Discover more from A Queer Imagination
The Good News from Solentiname
A sermon preached on July 31st at Grace Memorial Episcopal Church
I had the pleasure of going to Portland a couple weekends back and preaching in the building at Grace. I though you might enjoy the message.
The readings from this Sunday were:
The Nicaraguan priest and poet, Ernesto Cardenal, established a community of artists, writers, and peasants in the Solentiname islands in Lake Nicaragua in the 1970’s.
The community was eventually destroyed by the military, but before it was, Ernesto did something that was at once very ordinary and very extraordinary.
Ernesto gathered each Sunday with a group of the people, all of them poor by the standards of this world, and they reflected on the Gospel reading.
They did church, essentially.
But they did it in a way that most Episcopalians might not recognize as ordinary.
Rather than the theologically trained clergyperson standing before the congregation, sharing their one perspective, or expertly weaving in the voices of other theological experts, all with the assumption that the people will absorb their wisdom and inwardly digest it, Ernesto staged a conversation and recorded the theological reflections of the people.

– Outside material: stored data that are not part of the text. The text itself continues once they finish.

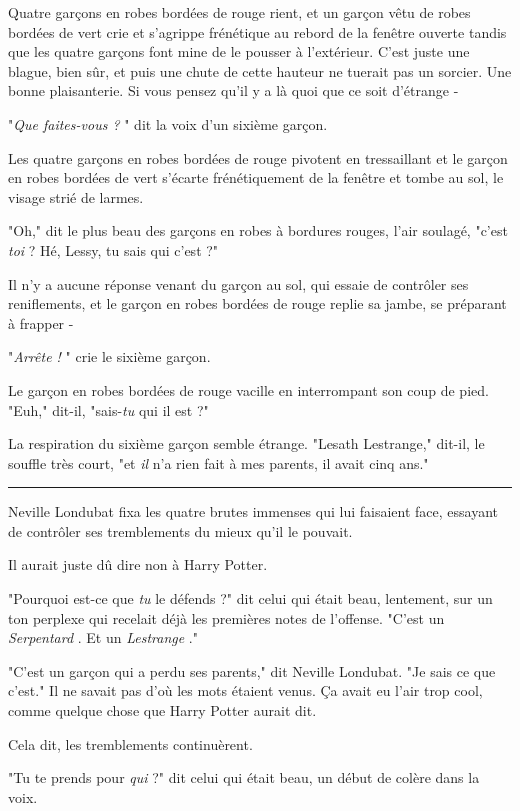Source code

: Quatre garçons en robes bordées de rouge rient, et un garçon vêtu de robes bordées de vert crie et s'agrippe frénétique au rebord de la fenêtre ouverte tandis que les quatre garçons font mine de le pousser à l'extérieur. C'est juste une blague, bien sûr, et puis une chute de cette hauteur ne tuerait pas un sorcier. Une bonne plaisanterie. Si vous pensez qu'il y a là quoi que ce soit d'étrange -

"\emph{Que faites-vous ?} " dit la voix d'un sixième garçon.

Les quatre garçons en robes bordées de rouge pivotent en tressaillant et le garçon en robes bordées de vert s'écarte frénétiquement de la fenêtre et tombe au sol, le visage strié de larmes.

"Oh," dit le plus beau des garçons en robes à bordures rouges, l'air soulagé, "c'est \emph{toi } ? Hé, Lessy, tu sais qui c'est ?"

Il n'y a aucune réponse venant du garçon au sol, qui essaie de contrôler ses reniflements, et le garçon en robes bordées de rouge replie sa jambe, se préparant à frapper -

"\emph{Arrête !} " crie le sixième garçon.

Le garçon en robes bordées de rouge vacille en interrompant son coup de pied. "Euh," dit-il, "sais-\emph{tu}  qui il est ?"

La respiration du sixième garçon semble étrange. "Lesath Lestrange," dit-il, le souffle très court, "et \emph{il}  n'a rien fait à mes parents, il avait cinq ans."
\par\noindent\rule{\textwidth}{0.4pt}
Neville Londubat fixa les quatre brutes immenses qui lui faisaient face, essayant de contrôler ses tremblements du mieux qu'il le pouvait.

Il aurait juste dû dire non à Harry Potter.

"Pourquoi est-ce que \emph{tu}  le défends ?" dit celui qui était beau, lentement, sur un ton perplexe qui recelait déjà les premières notes de l'offense. "C'est un \emph{Serpentard} . Et un \emph{Lestrange} ."

"C'est un garçon qui a perdu ses parents," dit Neville Londubat. "Je sais ce que c'est." Il ne savait pas d'où les mots étaient venus. Ça avait eu l'air trop cool, comme quelque chose que Harry Potter aurait dit.

Cela dit, les tremblements continuèrent.

"Tu te prends pour \emph{qui}  ?" dit celui qui était beau, un début de colère dans la voix.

He captured for posterity the perspectives of a group of peasants on the meaning of the Good News of Jesus Christ.
In a world that privileges the rich, recognizing the authority inherent in the voices of the poor, something that Jesus, himself, did, is extraordinary. Revolutionary, even.
Christ is all and in all!, Paul tell us, including, and perhaps especially, in the voices from the margins of the margins.
So, we will follow Jesus today in honoring the poor by receiving their wisdom, their witness, and their ministry. Here are a few excerpts from chapter 65, of The Gospel in Solentiname, a reflection on today’s Gospel reading from Luke 12.
One among the people said to Jesus: “Master, tell my brother to give me my part of the inheritance.” But Jesus said to him: “Man, who put me between you like a judge or a divider?”
ERNESTO: “Didn’t Jesus do badly by not wanting to do justice between those two?”
FELIPE: “He was coming to teach us love. If people carried out his teaching, the brother wouldn’t steal the inheritance of the brother.”
WILLIAM: “He didn’t come to distribute the riches; it’s up to society to do that. And the sharing ought to be done among everybody, not just between two. In that sharing they asked Jesus to do, the rest were left out. They ask him to sanction private property, the inheritance laws, the status quo. He refuses, he hasn’t come for that. On the contrary he’s come to destroy that social order.”
FELIPE: “Jesus was coming to divide all the wealth of the world among all the people.”
A PROTESTANT FROM THE OPPOSITE SHORE: “It seems to me he wasn’t coming to share material but spiritual things, and this man wanted him to share material things.”
OLIVIA: “Well, it seems to me he comes to share material things too, but not just to two people. Because notice that just with spiritual things, forgetting material things, you can’t live. And the spiritual and the material can’t be separated; it has to be one single united thing, but not shared just between two people. Because notice that if the only thing shared is spiritual, the people starve to death.
FELIPE: “If you want to achieve a spiritual life, you have to achieve it through material things. Because if I love God (‘I’m on the side of God!’), to prove it I have to do something for my comrades and share what I have, be brothers and sisters with everyone. If I don’t achieve it in material things, I’m not loving, it’s more like I’m hating.
Notice and beware of all greed; for people’s lives do not depend on the many things they have.
OLIVIA: Happiness doesn’t depend on riches. There are many rich people that are unhappy.”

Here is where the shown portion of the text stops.